One Day a Stranger Came

Description

32 pages
$4.95
ISBN 1-55037-353-6
DDC jC813'.54

Author

Publisher

Year

1994

Contributor

Illustrations by Tatjana Krizmanic Volz
Reviewed by Ted McGee

Ted McGee is a professor of English at St. Jerome’s College,
University of Waterloo.

Review

One Day a Stranger Came is a political fairy tale. Busy, colorful
illustrations (stills verging on animation and expressive faces in
close-up) capture the idyllic harmony of three ethnically diverse
families farming neighboring properties. But each farm is in a different
country, and the three countries have been at war. Having made an
artificial peace, the “government” imposes artificial structures on
the families who have played, learned, planted, harvested, suffered, and
celebrated together. The eponymous “stranger,” a uniformed figure
with a twisted face and glasses that hide his eyes, delivers the
authorities’ orders for fences, separate forms of education, and a
tariff on their common water supply.

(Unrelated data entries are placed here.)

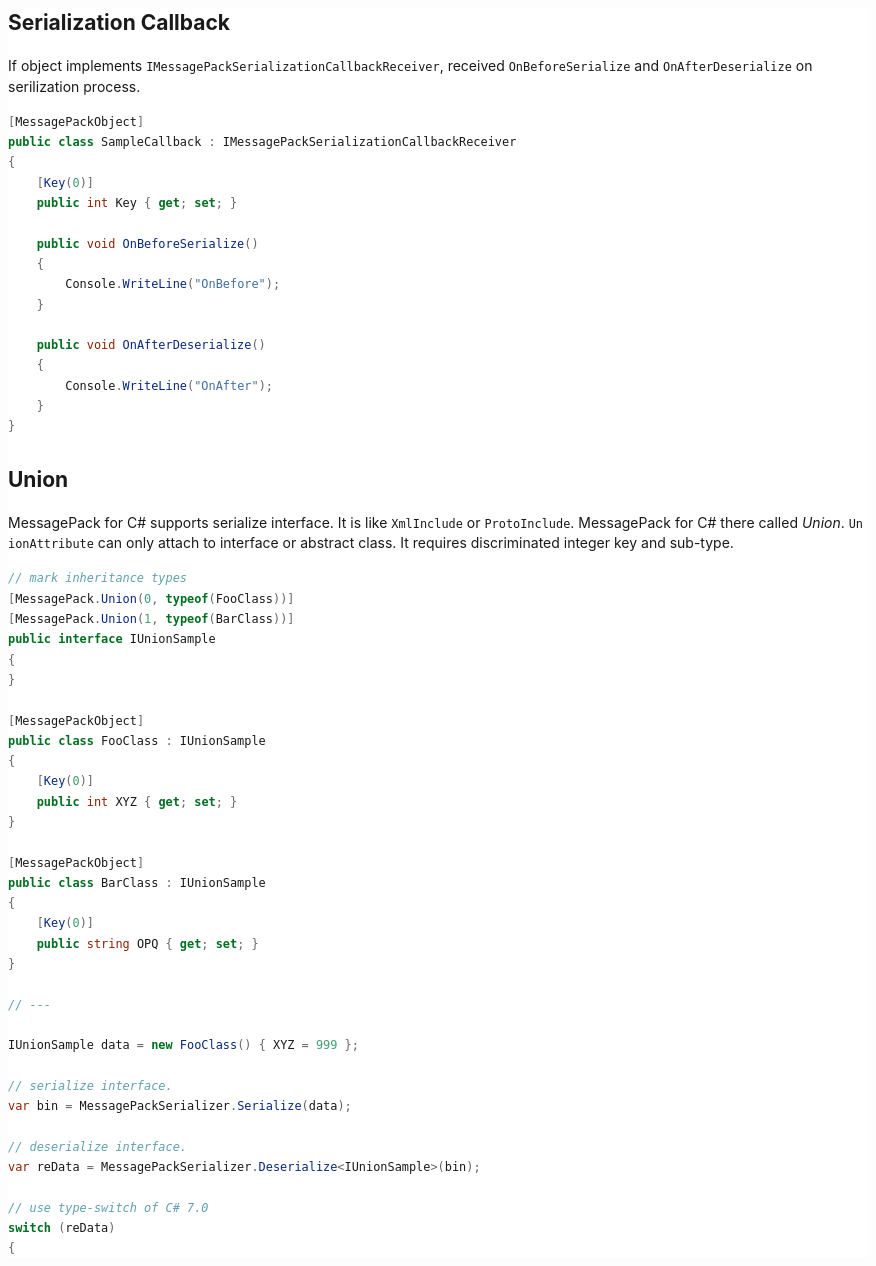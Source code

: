 Serialization Callback
---
If object implements `IMessagePackSerializationCallbackReceiver`, received `OnBeforeSerialize` and `OnAfterDeserialize` on serilization process.

```csharp
[MessagePackObject]
public class SampleCallback : IMessagePackSerializationCallbackReceiver
{
    [Key(0)]
    public int Key { get; set; }

    public void OnBeforeSerialize()
    {
        Console.WriteLine("OnBefore");
    }

    public void OnAfterDeserialize()
    {
        Console.WriteLine("OnAfter");
    }
}
```

Union
---
MessagePack for C# supports serialize interface. It is like `XmlInclude` or `ProtoInclude`. MessagePack for C# there called *Union*. `UnionAttribute` can only attach to interface or abstract class. It requires discriminated integer key and sub-type.

```csharp
// mark inheritance types
[MessagePack.Union(0, typeof(FooClass))]
[MessagePack.Union(1, typeof(BarClass))]
public interface IUnionSample
{
}

[MessagePackObject]
public class FooClass : IUnionSample
{
    [Key(0)]
    public int XYZ { get; set; }
}

[MessagePackObject]
public class BarClass : IUnionSample
{
    [Key(0)]
    public string OPQ { get; set; }
}

// ---

IUnionSample data = new FooClass() { XYZ = 999 };

// serialize interface.
var bin = MessagePackSerializer.Serialize(data);

// deserialize interface.
var reData = MessagePackSerializer.Deserialize<IUnionSample>(bin);

// use type-switch of C# 7.0
switch (reData)
{
```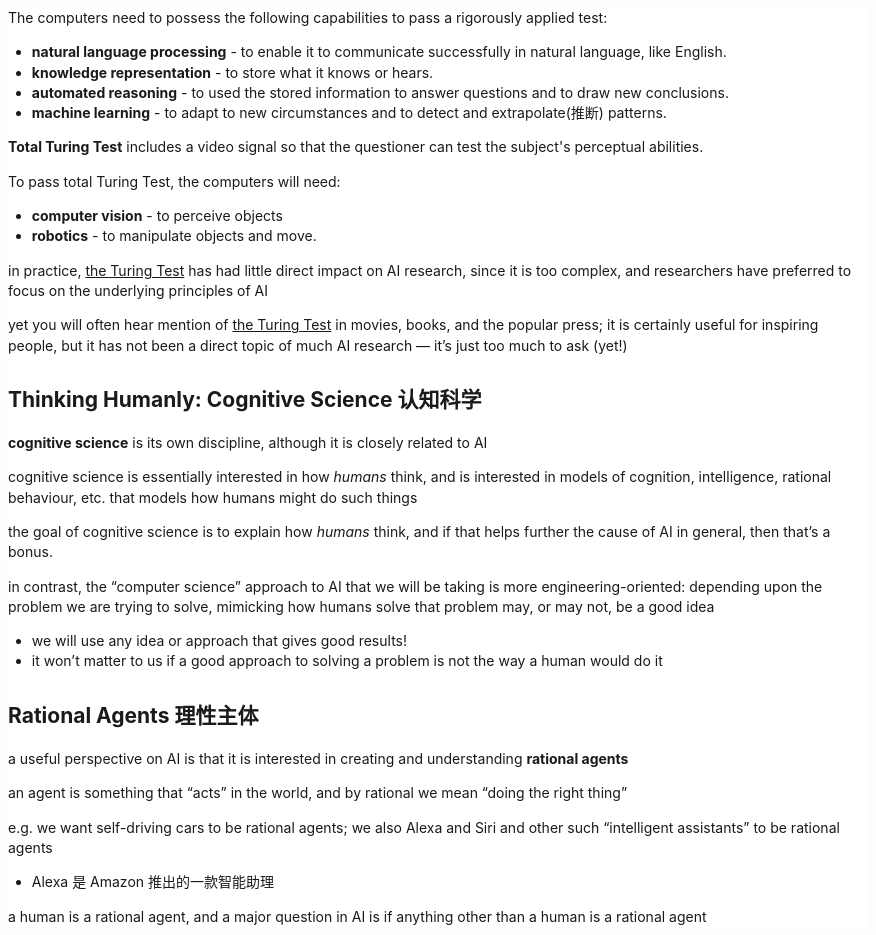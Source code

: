 The computers need to possess the following capabilities to pass a rigorously applied test:

* **natural language processing** - to enable it to communicate successfully in natural language, like English. 
* **knowledge representation** - to store what it knows or hears.
* **automated reasoning** - to used the stored information to answer questions and to draw new conclusions.
* **machine learning** - to adapt to new circumstances and to detect and extrapolate(推断) patterns. 

**Total Turing Test** includes a video signal so that the questioner can test the subject's perceptual abilities. 

To pass total Turing Test, the computers will need:

* **computer vision** - to perceive objects
* **robotics** - to manipulate objects and move.

in practice, [the Turing Test](https://en.wikipedia.org/wiki/Turing_test) has had little direct impact on AI research, since it is too complex, and researchers have preferred to focus on the underlying principles of AI

yet you will often hear mention of [the Turing Test](https://en.wikipedia.org/wiki/Turing_test) in movies, books, and the popular press; it is certainly useful for inspiring people, but it has not been a direct topic of much AI research — it’s just too much to ask (yet!)

## Thinking Humanly: Cognitive Science 认知科学

**cognitive science** is its own discipline, although it is closely related to AI

cognitive science is essentially interested in how *humans* think, and is interested in models of cognition, intelligence, rational behaviour, etc. that models how humans might do such things

the goal of cognitive science is to explain how *humans* think, and if that helps further the cause of AI in general, then that’s a bonus.

in contrast, the “computer science” approach to AI that we will be taking is more engineering-oriented: depending upon the problem we are trying to solve, mimicking how humans solve that problem may, or may not, be a good idea

* we will use any idea or approach that gives good results!
* it won’t matter to us if a good approach to solving a problem is not the way a human would do it

## Rational Agents 理性主体

a useful perspective on AI is that it is interested in creating and understanding **rational agents**

an agent is something that “acts” in the world, and by rational we mean “doing the right thing”

e.g. we want self-driving cars to be rational agents; we also Alexa and Siri and other such “intelligent assistants” to be rational agents

* Alexa 是 Amazon 推出的一款智能助理

a human is a rational agent, and a major question in AI is if anything other than a human is a rational agent
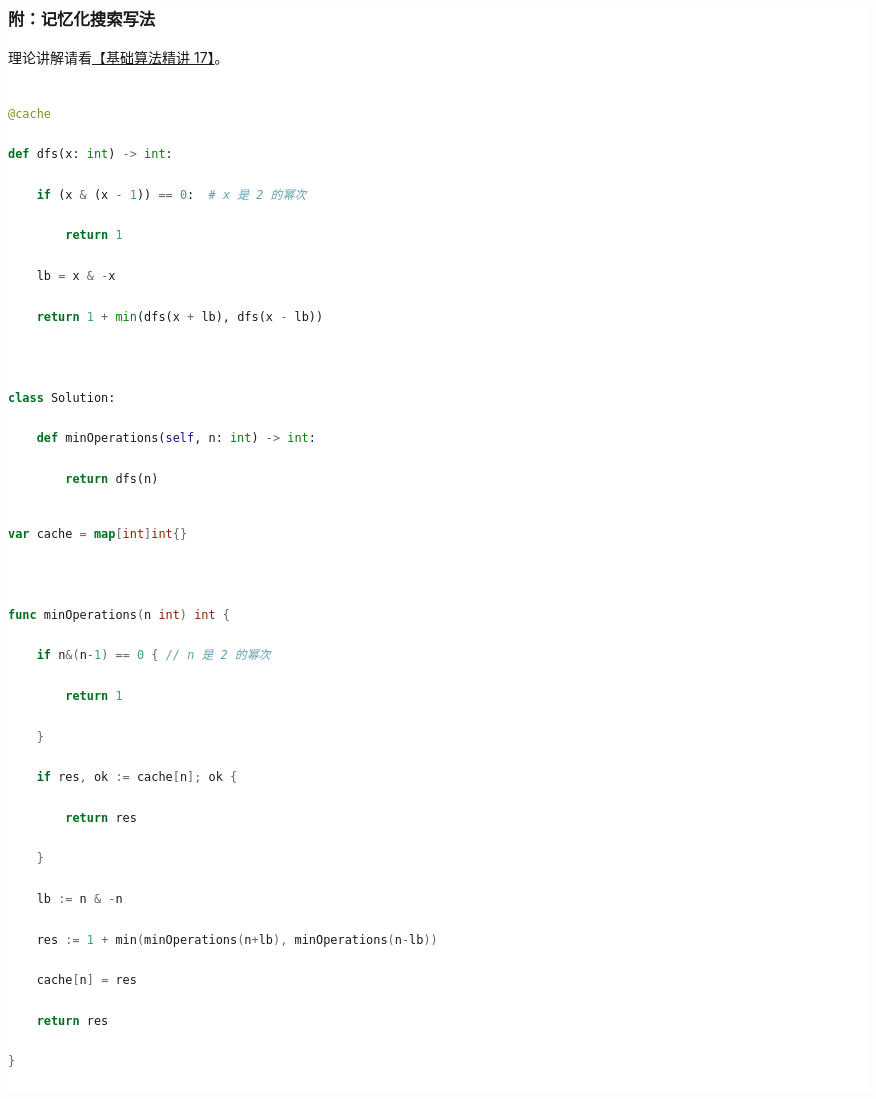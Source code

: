 

### 附：记忆化搜索写法



理论讲解请看[【基础算法精讲 17】](https://www.bilibili.com/video/BV1Xj411K7oF/)。



```py [sol1-Python3]

@cache

def dfs(x: int) -> int:

    if (x & (x - 1)) == 0:  # x 是 2 的幂次

        return 1

    lb = x & -x

    return 1 + min(dfs(x + lb), dfs(x - lb))



class Solution:

    def minOperations(self, n: int) -> int:

        return dfs(n)

```



```go [sol1-Go]

var cache = map[int]int{}



func minOperations(n int) int {

	if n&(n-1) == 0 { // n 是 2 的幂次

		return 1

	}

	if res, ok := cache[n]; ok {

		return res

	}

	lb := n & -n

	res := 1 + min(minOperations(n+lb), minOperations(n-lb))

	cache[n] = res

	return res

}



```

Despite their children’s
resistance, the adults conform, thereby destroying social concord.
Thanks to the youngest children, however, a solution is found so that
“the three families [can sit] down to eat, happy that they [are]
friends once more, and ... [promise] each other never to let fences come
between them again.”

The happy ending of this tale has a realistic edge, for the families
recover the happiness they once enjoyed while obeying the laws imposed
on them. There is no triumph over evil, nor any reform of the powers
that be—the stranger’s government remains. The political
implications of this story seem to me defeatist and essentially
undemocratic. But, if readers stay focused on the values that the
characters live by at the end, this book should serve as the basis for
lively, diverse, and valuable conversation. Recommended.